Here’s one of the few angled cuts – a piece of cake if you have a miter saw, but still pretty easy if you just use a hand saw like we did. The little piece of plywood is just so that the entire angled face has something to rest on, since the face of the 2×4 alone isn’t wide enough.

steering column

woohoo! The frame is done. This part is super fast, I think it only took us 2 meetings.

finished frame + builders

Next, we started working on the hardware.

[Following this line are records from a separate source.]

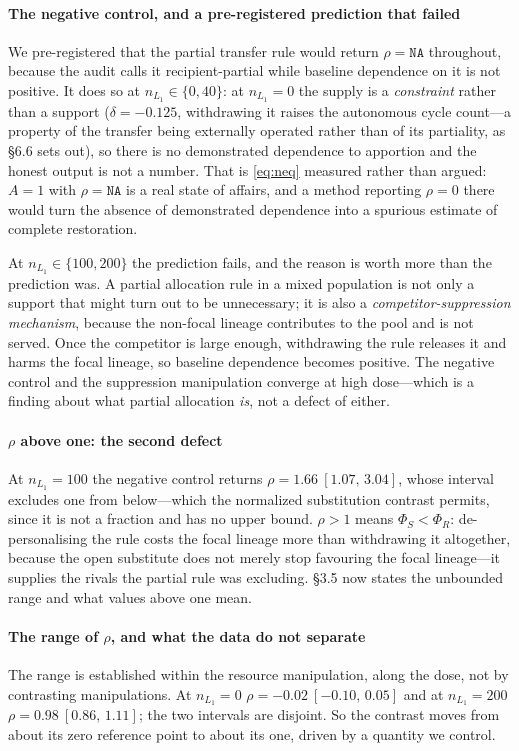 \documentclass[review,3p,times]{elsarticle}
\begin{document}
\paragraph{The negative control, and a pre-registered prediction that
failed} We pre-registered that the partial transfer rule would return
$\rho=\texttt{NA}$ throughout, because the audit calls it
recipient-partial while baseline dependence on it is not positive. It
does so at $n_{L_1}\in\{0, 40\}$: at
$n_{L_1}=0$ the supply is a \emph{constraint} rather than a support
($\delta=-0.125$, withdrawing it raises
the autonomous cycle count---a property of the transfer being
externally operated rather than of its partiality, as \S6.6 sets out),
so there is no demonstrated dependence to
apportion and the honest output is not a number. That is \eqref{eq:neq}
measured rather than argued: $A=1$ with $\rho=\texttt{NA}$ is a real
state of affairs, and a method reporting $\rho=0$ there would turn the
absence of demonstrated dependence into a spurious estimate of
complete restoration.

At $n_{L_1}\in\{100, 200\}$ the
prediction fails, and the reason is worth more than the prediction
was. A partial allocation rule in a mixed population is not only a
support that might turn out to be unnecessary; it is also a
\emph{competitor-suppression mechanism}, because the non-focal
lineage contributes to the pool and is not served. Once the
competitor is large enough, withdrawing the rule releases it and
harms the focal lineage, so baseline dependence becomes positive.
The negative control and the suppression manipulation converge at
high dose---which is a finding about what partial allocation
\emph{is}, not a defect of either.

\paragraph{\texorpdfstring{$\rho$}{rho} above one: the second defect}
At $n_{L_1}=100$ the negative control returns
$\rho=1.66~[1.07,\,3.04]$, whose interval excludes one from
below---which the normalized substitution contrast permits, since
it is not a fraction and has no upper bound. $\rho>1$ means
$\Phi_S<\Phi_R$: de-personalising the rule costs the focal lineage more
than withdrawing it altogether, because the open substitute does not
merely stop favouring the focal lineage---it supplies the rivals the
partial rule was excluding. \S3.5 now states the unbounded range and
what values above one mean.

\paragraph{The range of \texorpdfstring{$\rho$}{rho}, and what the data do not separate}
The range is established within the resource manipulation, along the
dose, not by contrasting manipulations. At $n_{L_1}=0$
$\rho=-0.02~[-0.10,\,0.05]$ and at $n_{L_1}=200$
$\rho=0.98~[0.86,\,1.11]$; the two intervals are disjoint.
So the contrast moves from about its zero reference point to about its
one, driven by a quantity we control.
\end{document}
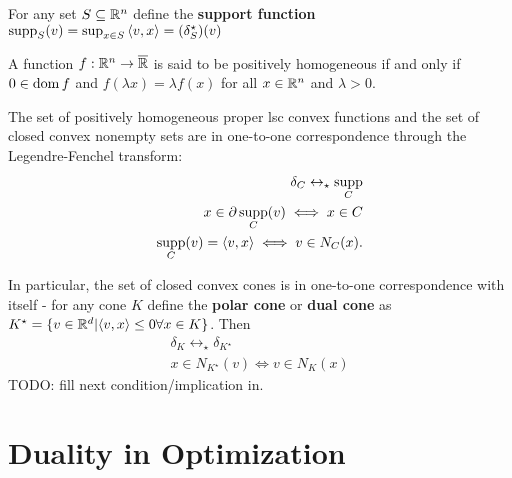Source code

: \begin{defn}
  \label{sec:conjugate-functions-12}
  For any set $S \subseteq \mathbb{R}^{n}$ define the \textbf{support
    function} $\supp_{S}(v) = \sup_{x \in S} \IP{v, x} = (\delta^{\star}_{S})(v)$
\end{defn}

\begin{defn}
  \label{sec:conjugate-functions-13}
  A function $f: \mathbb{R}^{n} \rightarrow \overline {\mathbb{R}}$ is said to be
  positively homogeneous if and only if $0 \in \operatorname*{dom} f$ and $f(\lambda
  x) = \lambda f(x)$ for all $x \in \mathbb{R}^{n}$ and $\lambda > 0$.
\end{defn}

\begin{thm}
  \label{sec:conjugate-functions-14}
  The set of positively homogeneous proper lsc convex functions and the
  set of closed convex nonempty sets are in one-to-one correspondence
  through the Legendre-Fenchel transform:
  \begin{align}
    \label{eq:28}
    \delta_{C} \leftrightarrow_{\star} \supp_{C} \\
    \label{eq:29}
    x \in \partial \supp_{C}(v) \iff x \in C \\
    \label{eq:30}
    \supp_{C}(v) = \IP{v, x} \iff v \in N_{C}(x).
  \end{align}

  In particular, the set of closed convex cones is in one-to-one
  correspondence with itself - for any cone $K$ define the
  \textbf{polar cone} or \textbf{dual cone} as $K^{\star} = \{ v \in
  \R^{d} | \IP{v, x} \leq 0 \forall x \in K \} $.  Then
  \begin{align}
    \label{eq:31}
    \delta_{K} \leftrightarrow_{\star} \delta_{K^{\star}} \\
    \label{eq:32}
    x \in N_{K^{\star}}(v) \iff v \in N_{K}(x) %
  \end{align}
  TODO: fill next condition/implication in.
\end{thm}

\section{Duality in Optimization}
\label{sec:duality-optimization}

I ordered all the metal from Speedy Metals because its not too expensive and they cut to length, roughly (I didn’t have a bandsaw at the time we started this). If you have a nice saw, or a sharp hacksaw and determination, or a good local metal supply store, you can probably do better in price.

filing away the burrs, cut to length still means rough cut

The first bits of hardware we tackled were the front steering mounts. Its important that the holes match up, since each pair is going to be bolted together (while sandwiching the front of the wooden frame). To match up the holes you just have to drill each hole through both pieces at the same time (well, except for the first hole…). As you can see, we used short bolts to hold the two pieces together as we finished drilling all the holes.

steering plates

Before drilling the holes, its nice to mark them out and center punch then. A center punch (the pencil-shaped metal thing on the left of the photo below) is just a hardened steel rod with a 90ish degree cone at the tip. When you hammer it into things, it makes a dimple. Aluminum is so soft though that using a nail or even screw instead works great.

The two pieces of angle iron will be the pivots for the steering tube and the little 3/8″ thick block is where the rod ends of the tie rods will connect to the steering tube.

steering column parts

For drill bits I bought the cheapest number/letter/fraction set from Harbor Freight. These definitely aren’t lifetime tools, but for just wood, Al, or mild steel, they’ll get you pretty far for the money.

drilling. I ❤ drill presses.

Harbor Freight also sells a 3-piece step drill set for around $14 ($11 if on sale!!), which is a pretty decent alternative to buying any drill bits over 1/2″ diameter. My drill press doesn’t really run slow enough to use these properly, so things get pretty hot. Step drills are intended for drilling through stuff like sheet metal, so something as thick as 3/8″ is way more surface area contact that they are designed for. Make sure you use some kind of cutting oil.

not really the right way to use a step drill

Then it looks like I forgot to take pictures for a few weekends, but I’ll make it up with lots of pictures of finished assemblies later on. Below you can see the steering spindles coming together. The steel angle iron is where the tie rod will connect to (tie rod hole not drilled yet in the picture). The hole in the side of the aluminum block is for a bolt that will serve as the front wheel axle. There are threaded holes on either end of the block that will pivot in the steering plates made earlier.

front wheel steering spindle

That brings us up to early November (when it was still warm enough to run around barefoot). More updates will have to come after the new year, since I’ll be traveling.

As always, let me know if you have questions or suggestions!